I’ve had what I think are experiences of embodied knowledge through walking, although I don’t know much about the process of embodiment and don’t have a language with which to speak of it. That’s why I added Celeste Snowber’s Embodied Inquiry: Writing, Living, and Being through the Body to my reading list. I had hoped that Snowber, a professor of arts education at the University of British Columbia, might offer a systematic approach to thinking about embodied knowledge. I’m planning to read some phenomenology as a way of approaching this topic, but I thought that this short book might be a better place to start. However, I was disappointed: the book is idiosyncratic, poetic, autobiographical, and meditative—more of a New Age self-help guide than a cogent theorization of embodied inquiry or embodied knowledge. That’s fine, if that’s what you’re looking for; unfortunately, it’s not what I need right now. 

“In this book, I invite you to see the body as a place of inquiry, a place of learning, understanding and perceiving,” Snowber writes in the book’s preface (xiii). Her approach, she suggests, has been developed by reading broadly in a variety of fields, “including poetics, curriculum studies, phenomenology, arts-based research, deep ecology, feminist studies, and of course, from the experience of daily life,” and this book is intended to be a companion “to the vast scholarly work done in embodied ways of knowing and inquiry” (xiv). I was hoping that this book would make more references to that “vast scholarly work,” but it doesn’t. Instead, Snowber describes her book as inspirational, as “[a] map to your own pilgrimage back to befriending your body” (xvi). I don’t need inspiration or to befriend my body, however; I need a theoretical language I can use to think about the relationship between embodiment and knowledge.

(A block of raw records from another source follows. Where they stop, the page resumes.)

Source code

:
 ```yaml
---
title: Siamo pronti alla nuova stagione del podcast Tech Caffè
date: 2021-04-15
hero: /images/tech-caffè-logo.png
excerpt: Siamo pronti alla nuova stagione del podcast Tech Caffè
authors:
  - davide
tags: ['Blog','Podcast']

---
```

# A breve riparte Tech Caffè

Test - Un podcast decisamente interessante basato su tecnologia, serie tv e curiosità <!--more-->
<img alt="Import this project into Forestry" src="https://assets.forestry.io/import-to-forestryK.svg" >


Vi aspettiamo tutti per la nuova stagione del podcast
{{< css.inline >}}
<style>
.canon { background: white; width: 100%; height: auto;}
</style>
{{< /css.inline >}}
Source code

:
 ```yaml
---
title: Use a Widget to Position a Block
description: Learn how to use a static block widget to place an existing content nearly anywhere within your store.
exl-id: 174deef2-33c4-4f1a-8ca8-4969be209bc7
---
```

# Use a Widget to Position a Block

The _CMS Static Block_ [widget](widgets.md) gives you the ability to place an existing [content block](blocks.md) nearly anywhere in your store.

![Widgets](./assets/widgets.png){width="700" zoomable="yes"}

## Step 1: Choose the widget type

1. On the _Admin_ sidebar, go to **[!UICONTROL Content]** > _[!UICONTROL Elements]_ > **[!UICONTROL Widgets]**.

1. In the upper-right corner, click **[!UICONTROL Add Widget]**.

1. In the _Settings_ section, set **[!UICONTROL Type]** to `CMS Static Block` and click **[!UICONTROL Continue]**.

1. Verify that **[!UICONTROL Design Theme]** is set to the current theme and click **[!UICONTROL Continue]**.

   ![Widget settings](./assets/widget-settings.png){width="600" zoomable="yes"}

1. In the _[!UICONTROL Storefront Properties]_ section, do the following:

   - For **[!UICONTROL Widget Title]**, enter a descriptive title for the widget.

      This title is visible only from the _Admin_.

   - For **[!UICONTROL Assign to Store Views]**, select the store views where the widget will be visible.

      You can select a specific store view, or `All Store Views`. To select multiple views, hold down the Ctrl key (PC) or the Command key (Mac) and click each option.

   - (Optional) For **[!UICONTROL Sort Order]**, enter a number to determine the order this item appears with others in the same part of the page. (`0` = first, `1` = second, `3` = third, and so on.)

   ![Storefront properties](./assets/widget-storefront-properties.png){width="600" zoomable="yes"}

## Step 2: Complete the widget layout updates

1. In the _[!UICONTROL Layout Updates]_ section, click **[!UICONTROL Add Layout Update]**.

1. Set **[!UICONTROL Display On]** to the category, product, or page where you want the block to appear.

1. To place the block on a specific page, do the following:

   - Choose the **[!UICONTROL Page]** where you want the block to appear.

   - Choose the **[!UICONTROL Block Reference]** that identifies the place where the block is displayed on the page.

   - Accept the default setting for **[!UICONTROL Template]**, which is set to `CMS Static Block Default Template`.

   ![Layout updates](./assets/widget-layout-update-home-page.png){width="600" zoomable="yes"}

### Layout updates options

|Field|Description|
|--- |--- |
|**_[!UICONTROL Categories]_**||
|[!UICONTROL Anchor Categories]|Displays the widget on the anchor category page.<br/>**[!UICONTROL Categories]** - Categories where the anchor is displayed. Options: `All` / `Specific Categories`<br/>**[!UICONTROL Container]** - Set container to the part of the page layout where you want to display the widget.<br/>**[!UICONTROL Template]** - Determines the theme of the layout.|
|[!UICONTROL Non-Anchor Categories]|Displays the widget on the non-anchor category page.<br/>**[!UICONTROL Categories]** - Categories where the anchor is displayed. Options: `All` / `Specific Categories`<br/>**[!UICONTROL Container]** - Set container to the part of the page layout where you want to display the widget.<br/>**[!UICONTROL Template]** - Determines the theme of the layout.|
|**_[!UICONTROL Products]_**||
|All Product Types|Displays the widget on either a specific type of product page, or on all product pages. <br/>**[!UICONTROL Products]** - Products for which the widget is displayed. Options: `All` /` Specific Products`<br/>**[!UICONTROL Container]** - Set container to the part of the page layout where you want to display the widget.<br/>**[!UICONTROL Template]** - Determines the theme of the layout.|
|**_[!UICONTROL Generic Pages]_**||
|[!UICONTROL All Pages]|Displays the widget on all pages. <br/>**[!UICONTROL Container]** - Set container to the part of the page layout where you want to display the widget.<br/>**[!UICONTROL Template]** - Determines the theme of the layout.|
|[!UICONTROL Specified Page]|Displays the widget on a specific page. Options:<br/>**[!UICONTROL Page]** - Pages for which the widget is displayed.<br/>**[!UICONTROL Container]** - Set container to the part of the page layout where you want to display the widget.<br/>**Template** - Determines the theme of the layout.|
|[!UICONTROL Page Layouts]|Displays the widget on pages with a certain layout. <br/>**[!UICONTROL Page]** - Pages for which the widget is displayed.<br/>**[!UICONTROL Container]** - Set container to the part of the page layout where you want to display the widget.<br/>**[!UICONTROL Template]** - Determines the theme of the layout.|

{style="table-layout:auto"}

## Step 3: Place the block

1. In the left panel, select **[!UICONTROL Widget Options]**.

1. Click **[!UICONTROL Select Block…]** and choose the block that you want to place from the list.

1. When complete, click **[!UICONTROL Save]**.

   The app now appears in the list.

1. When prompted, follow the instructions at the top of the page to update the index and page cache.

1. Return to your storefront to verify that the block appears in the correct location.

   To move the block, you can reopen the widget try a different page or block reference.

The first chapter is written from the perspective of the reader’s body. “My sentences are formed with the grammar of the gut,” Snowber writes. “This is a grammar that is often left at the doors when policies are being made or enacted. Though this is perhaps where I am most needed” (4). Unfortunately, the phrase “the grammar of the gut” reminds me of the current occupant of the White House, who relies on his faulty intuition, his “gut,” on important issues, like climate change, rather than conferring with people who know what they are talking about and making policy decisions based on evidence. The body needs to move, to play, to connect “to the magic of the life force through the magic of the body” (6), to be befriended. “[T]he deeper truth is that you were all born with the knowledge that you are bodies, not just have bodies,” Snowber writes, but “you soon learned from your culture and teachers that bodily knowledge was not valued as much as head knowledge” (7). That might be true, but claims like “the mind ceases productivity in response to the body being cramped” (7) are offered without evidence here, as aphorisms or self-evident truths, and that kind of writing isn’t helpful for me in this project.

Snowber argues that solitude is an important aspect of embodied inquiry. Her example of solitude is her daily practice of walking alone near the Pacific Ocean. On those walks, she attends to the land—the hills she climbs or descends, the native flora (19)—but I found myself wondering whether she might not be able to give similar attention to the land by walking with others. She takes her students out on silent group walks, for example (20-21). Snowber suggests that solitary physical activity spurs one’s creativity, and offers her daily walks as an example of “a practice where physicality and mindfulness meet” (17). However, she is not only interested in making time to be alone, “but the way in which one inhabits time” (20). That’s an interesting turn of phrase, but I don’t understand what it means, and it isn’t explained. However, someone looking for such explanations—someone like me, that is—is looking for the wrong thing in the wrong place: Snowber writes, “This book is not a fancy methodology, but an invocation to bring aspects to our lives which will infuse our vocation, creativity, research, skills that can bring restoration and inspiration” (22). In other words, don’t look for anything as clear-cut as a methodology here. When I got to that sentence, I should’ve stopped reading, because a methodology is pretty close to what I was hoping to find here.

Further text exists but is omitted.